Si vous ne pratiquez ni le post traitement, ni l’impression, alors la démarche photographique s’arrête là pour vous. Maîtriser le terrain, c’est savoir s’organiser, gérer, utiliser ce qu’on a à disposition, et être créatif. Le tout dans le seul but de mettre en valeur la caisse qu’on a devant nous. Je le dis souvent, faites moins de photos, mais faites les mieux, ou faites-les plus originales. Mais surtout, gardez vos meilleures compositions pour le meilleur moment et assurez-les.

Mark

Passionné de photo et de sa BMW E30, Mark a rejoint News d'Anciennes courant 2016. Essais, road-trip, reportages, tout l'intéresse du moment qu'il peut sortir son appareil photo.

Commentaires

  1. ted

    sympa le reflet du Z1 dans le chrome du Z3!!!!!!!!

    Répondre · · 12 août 2019 à 21 h 00 min

  2. Pierre J

    Super série d’articles, bravo et merci. Deux ou trois choses qui me servent perso: 1) prendre du recul, me baisser au niveau du sol et zoomer. 2) Tourner les roues de la voiture ! Ça la dynamise. 3) trouver un moyen de prendre la voiture de dessus; certains angles peuvent être superbes.

    Répondre · · 15 août 2019 à 11 h 41 min

    1. Mark

      Merci à vous.
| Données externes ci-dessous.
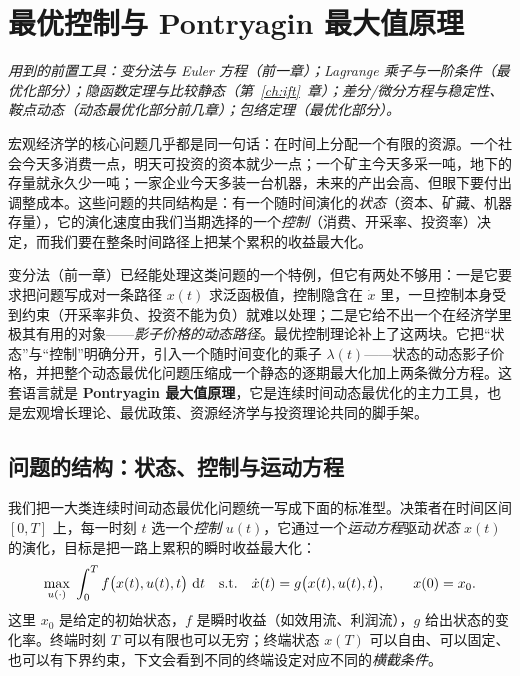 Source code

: \chapter{最优控制与 Pontryagin 最大值原理}
\label{ch:optcontrol}

\noindent\emph{用到的前置工具：变分法与 Euler 方程（前一章）；Lagrange 乘子与一阶条件（最优化部分）；隐函数定理与比较静态（第~\ref{ch:ift}~章）；差分/微分方程与稳定性、鞍点动态（动态最优化部分前几章）；包络定理（最优化部分）。}
\medskip

宏观经济学的核心问题几乎都是同一句话：在时间上分配一个有限的资源。一个社会今天多消费一点，明天可投资的资本就少一点；一个矿主今天多采一吨，地下的存量就永久少一吨；一家企业今天多装一台机器，未来的产出会高、但眼下要付出调整成本。这些问题的共同结构是：有一个随时间演化的\emph{状态}（资本、矿藏、机器存量），它的演化速度由我们当期选择的一个\emph{控制}（消费、开采率、投资率）决定，而我们要在整条时间路径上把某个累积的收益最大化。

变分法（前一章）已经能处理这类问题的一个特例，但它有两处不够用：一是它要求把问题写成对一条路径 $x(t)$ 求泛函极值，控制隐含在 $\dot x$ 里，一旦控制本身受到约束（开采率非负、投资不能为负）就难以处理；二是它给不出一个在经济学里极其有用的对象——\emph{影子价格的动态路径}。最优控制理论补上了这两块。它把``状态''与``控制''明确分开，引入一个随时间变化的乘子 $\lambda(t)$——状态的动态影子价格，并把整个动态最优化问题压缩成一个静态的逐期最大化加上两条微分方程。这套语言就是 \textbf{Pontryagin 最大值原理}，它是连续时间动态最优化的主力工具，也是宏观增长理论、最优政策、资源经济学与投资理论共同的脚手架。

\section{问题的结构：状态、控制与运动方程}
\label{sec:optcontrol-1}

我们把一大类连续时间动态最优化问题统一写成下面的标准型。决策者在时间区间 $[0,T]$ 上，每一时刻 $t$ 选一个\emph{控制} $u(t)$，它通过一个\emph{运动方程}驱动\emph{状态} $x(t)$ 的演化，目标是把一路上累积的瞬时收益最大化：
\[
    \max_{u(\cdot)}\;\int_0^T f\bigl(x(t),u(t),t\bigr)\,\d t
    \quad\text{s.t.}\quad
    \dot x(t)=g\bigl(x(t),u(t),t\bigr),\qquad x(0)=x_0 .
\]
这里 $x_0$ 是给定的初始状态，$f$ 是瞬时收益（如效用流、利润流），$g$ 给出状态的变化率。终端时刻 $T$ 可以有限也可以无穷；终端状态 $x(T)$ 可以自由、可以固定、也可以有下界约束，下文会看到不同的终端设定对应不同的\emph{横截条件}。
Alors pour ce qui est de certains points que vous mentionnez ils sont abordés dans le premier article de la série. En revanche braquer les roues je n’y ai pas pensé tellement cela me semble naturel. Ce qui n’est pas forcement le cas pour tous.

      Répondre · · 15 août 2019 à 15 h 32 min

  3. Sylvain

    Cette série d’articles est vraiment originale, bien documentée et joliment illustrée, un régal ! Vivement le prochain !

    Répondre · · 15 août 2019 à 14 h 03 min

    1. Mark

      Merci à vous. Pour la documentation…. benh en fait il n’y en a pas vraiment, j’ai appris seul, donc ce n’est ni plus ni moins que le déballage d’une partie de ce que j’ai accumulé pendant ces années. En revanche certaines notions proviennent bien de certaines lectures, mais assez peu finalement.